═══ Excerpted records

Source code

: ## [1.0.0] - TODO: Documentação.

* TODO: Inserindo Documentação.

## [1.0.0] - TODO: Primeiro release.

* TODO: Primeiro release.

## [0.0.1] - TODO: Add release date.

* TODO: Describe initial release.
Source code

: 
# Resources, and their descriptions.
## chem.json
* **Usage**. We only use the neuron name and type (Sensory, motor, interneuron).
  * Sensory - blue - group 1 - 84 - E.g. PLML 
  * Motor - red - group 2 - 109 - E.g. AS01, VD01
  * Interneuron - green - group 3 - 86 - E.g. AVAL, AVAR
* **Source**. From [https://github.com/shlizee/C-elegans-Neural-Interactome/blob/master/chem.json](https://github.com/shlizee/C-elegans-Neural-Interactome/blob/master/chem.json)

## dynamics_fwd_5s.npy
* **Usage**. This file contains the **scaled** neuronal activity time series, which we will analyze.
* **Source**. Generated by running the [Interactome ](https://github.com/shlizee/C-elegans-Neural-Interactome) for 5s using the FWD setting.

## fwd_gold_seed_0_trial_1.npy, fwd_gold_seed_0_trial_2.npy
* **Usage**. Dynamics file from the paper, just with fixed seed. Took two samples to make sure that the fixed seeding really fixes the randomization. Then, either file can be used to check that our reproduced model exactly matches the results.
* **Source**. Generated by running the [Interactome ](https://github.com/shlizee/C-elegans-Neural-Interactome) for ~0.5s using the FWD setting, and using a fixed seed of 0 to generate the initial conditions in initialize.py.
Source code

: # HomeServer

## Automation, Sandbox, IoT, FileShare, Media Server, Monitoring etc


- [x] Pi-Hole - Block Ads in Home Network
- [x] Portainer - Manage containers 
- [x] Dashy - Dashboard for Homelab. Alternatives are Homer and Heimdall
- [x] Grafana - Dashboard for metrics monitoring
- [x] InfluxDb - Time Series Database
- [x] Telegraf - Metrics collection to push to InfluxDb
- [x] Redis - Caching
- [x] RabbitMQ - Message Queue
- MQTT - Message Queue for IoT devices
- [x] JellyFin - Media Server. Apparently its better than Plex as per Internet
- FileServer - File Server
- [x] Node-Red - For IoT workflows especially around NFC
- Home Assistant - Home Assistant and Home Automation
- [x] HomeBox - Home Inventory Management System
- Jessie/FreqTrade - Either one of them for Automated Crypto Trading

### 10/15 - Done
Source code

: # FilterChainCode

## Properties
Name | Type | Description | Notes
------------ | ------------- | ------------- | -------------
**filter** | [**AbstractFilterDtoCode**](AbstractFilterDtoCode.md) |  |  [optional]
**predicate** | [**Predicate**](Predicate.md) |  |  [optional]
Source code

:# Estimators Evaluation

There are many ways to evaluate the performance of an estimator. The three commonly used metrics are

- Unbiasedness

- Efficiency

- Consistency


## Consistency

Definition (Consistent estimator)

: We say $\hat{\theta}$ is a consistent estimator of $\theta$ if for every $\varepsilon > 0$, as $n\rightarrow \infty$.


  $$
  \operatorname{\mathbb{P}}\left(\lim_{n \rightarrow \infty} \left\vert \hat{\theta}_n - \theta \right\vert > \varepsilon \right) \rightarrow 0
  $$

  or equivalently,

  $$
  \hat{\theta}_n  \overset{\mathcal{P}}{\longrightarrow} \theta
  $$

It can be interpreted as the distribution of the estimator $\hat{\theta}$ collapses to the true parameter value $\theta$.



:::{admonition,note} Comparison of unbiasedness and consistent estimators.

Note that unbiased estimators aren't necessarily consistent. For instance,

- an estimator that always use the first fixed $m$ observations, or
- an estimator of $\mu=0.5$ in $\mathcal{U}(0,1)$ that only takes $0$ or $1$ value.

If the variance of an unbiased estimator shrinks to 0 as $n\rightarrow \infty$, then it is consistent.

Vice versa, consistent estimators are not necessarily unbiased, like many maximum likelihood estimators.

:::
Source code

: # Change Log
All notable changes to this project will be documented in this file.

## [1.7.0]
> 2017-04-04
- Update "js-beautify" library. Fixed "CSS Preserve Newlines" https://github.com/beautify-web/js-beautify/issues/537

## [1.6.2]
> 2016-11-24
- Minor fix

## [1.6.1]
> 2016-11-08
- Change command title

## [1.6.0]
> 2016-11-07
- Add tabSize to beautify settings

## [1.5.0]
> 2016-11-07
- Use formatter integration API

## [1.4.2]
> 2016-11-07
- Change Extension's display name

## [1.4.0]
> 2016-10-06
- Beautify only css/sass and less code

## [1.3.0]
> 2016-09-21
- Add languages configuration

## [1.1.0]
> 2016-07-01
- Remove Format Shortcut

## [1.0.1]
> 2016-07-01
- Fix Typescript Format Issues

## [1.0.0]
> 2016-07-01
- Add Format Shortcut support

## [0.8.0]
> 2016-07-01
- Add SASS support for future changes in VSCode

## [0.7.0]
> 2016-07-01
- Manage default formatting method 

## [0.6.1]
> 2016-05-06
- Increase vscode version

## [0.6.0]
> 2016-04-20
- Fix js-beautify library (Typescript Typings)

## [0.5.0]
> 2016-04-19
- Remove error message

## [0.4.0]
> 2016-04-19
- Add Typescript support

══════

• [Work instruction]
Once more, print all the records exactly.

• [Task output]
Source code

: ## [1.0.0] - TODO: Documentação.

* TODO: Inserindo Documentação.

## [1.0.0] - TODO: Primeiro release.

* TODO: Primeiro release.

## [0.0.1] - TODO: Add release date.

* TODO: Describe initial release.
Source code

: 
# Resources, and their descriptions.
## chem.json
* **Usage**. We only use the neuron name and type (Sensory, motor, interneuron).
  * Sensory - blue - group 1 - 84 - E.g. PLML 
  * Motor - red - group 2 - 109 - E.g. AS01, VD01
  * Interneuron - green - group 3 - 86 - E.g. AVAL, AVAR
* **Source**. From [https://github.com/shlizee/C-elegans-Neural-Interactome/blob/master/chem.json](https://github.com/shlizee/C-elegans-Neural-Interactome/blob/master/chem.json)

## dynamics_fwd_5s.npy
* **Usage**. This file contains the **scaled** neuronal activity time series, which we will analyze.
* **Source**. Generated by running the [Interactome ](https://github.com/shlizee/C-elegans-Neural-Interactome) for 5s using the FWD setting.

## fwd_gold_seed_0_trial_1.npy, fwd_gold_seed_0_trial_2.npy
* **Usage**. Dynamics file from the paper, just with fixed seed. Took two samples to make sure that the fixed seeding really fixes the randomization. Then, either file can be used to check that our reproduced model exactly matches the results.
* **Source**. Generated by running the [Interactome ](https://github.com/shlizee/C-elegans-Neural-Interactome) for ~0.5s using the FWD setting, and using a fixed seed of 0 to generate the initial conditions in initialize.py.
Source code

: # HomeServer

## Automation, Sandbox, IoT, FileShare, Media Server, Monitoring etc


- [x] Pi-Hole - Block Ads in Home Network
- [x] Portainer - Manage containers 
- [x] Dashy - Dashboard for Homelab. Alternatives are Homer and Heimdall
- [x] Grafana - Dashboard for metrics monitoring
- [x] InfluxDb - Time Series Database
- [x] Telegraf - Metrics collection to push to InfluxDb
- [x] Redis - Caching
- [x] RabbitMQ - Message Queue
- MQTT - Message Queue for IoT devices
- [x] JellyFin - Media Server. Apparently its better than Plex as per Internet
- FileServer - File Server
- [x] Node-Red - For IoT workflows especially around NFC
- Home Assistant - Home Assistant and Home Automation
- [x] HomeBox - Home Inventory Management System
- Jessie/FreqTrade - Either one of them for Automated Crypto Trading

### 10/15 - Done
Source code

: # FilterChainCode

## Properties
Name | Type | Description | Notes
------------ | ------------- | ------------- | -------------
**filter** | [**AbstractFilterDtoCode**](AbstractFilterDtoCode.md) |  |  [optional]
**predicate** | [**Predicate**](Predicate.md) |  |  [optional]
Source code

:# Estimators Evaluation

There are many ways to evaluate the performance of an estimator. The three commonly used metrics are

- Unbiasedness

- Efficiency

- Consistency


## Consistency

Definition (Consistent estimator)

: We say $\hat{\theta}$ is a consistent estimator of $\theta$ if for every $\varepsilon > 0$, as $n\rightarrow \infty$.


  $$
  \operatorname{\mathbb{P}}\left(\lim_{n \rightarrow \infty} \left\vert \hat{\theta}_n - \theta \right\vert > \varepsilon \right) \rightarrow 0
  $$

  or equivalently,

  $$
  \hat{\theta}_n  \overset{\mathcal{P}}{\longrightarrow} \theta
  $$

It can be interpreted as the distribution of the estimator $\hat{\theta}$ collapses to the true parameter value $\theta$.



:::{admonition,note} Comparison of unbiasedness and consistent estimators.

Note that unbiased estimators aren't necessarily consistent. For instance,

- an estimator that always use the first fixed $m$ observations, or
- an estimator of $\mu=0.5$ in $\mathcal{U}(0,1)$ that only takes $0$ or $1$ value.

If the variance of an unbiased estimator shrinks to 0 as $n\rightarrow \infty$, then it is consistent.

Vice versa, consistent estimators are not necessarily unbiased, like many maximum likelihood estimators.

:::
Source code

: # Change Log
All notable changes to this project will be documented in this file.

## [1.7.0]
> 2017-04-04
- Update "js-beautify" library. Fixed "CSS Preserve Newlines" https://github.com/beautify-web/js-beautify/issues/537

## [1.6.2]
> 2016-11-24
- Minor fix

## [1.6.1]
> 2016-11-08
- Change command title

## [1.6.0]
> 2016-11-07
- Add tabSize to beautify settings

## [1.5.0]
> 2016-11-07
- Use formatter integration API

## [1.4.2]
> 2016-11-07
- Change Extension's display name

## [1.4.0]
> 2016-10-06
- Beautify only css/sass and less code

## [1.3.0]
> 2016-09-21
- Add languages configuration

## [1.1.0]
> 2016-07-01
- Remove Format Shortcut

## [1.0.1]
> 2016-07-01
- Fix Typescript Format Issues

## [1.0.0]
> 2016-07-01
- Add Format Shortcut support

## [0.8.0]
> 2016-07-01
- Add SASS support for future changes in VSCode

## [0.7.0]
> 2016-07-01
- Manage default formatting method 

## [0.6.1]
> 2016-05-06
- Increase vscode version

## [0.6.0]
> 2016-04-20
- Fix js-beautify library (Typescript Typings)

## [0.5.0]
> 2016-04-19
- Remove error message

## [0.4.0]
> 2016-04-19
- Add Typescript support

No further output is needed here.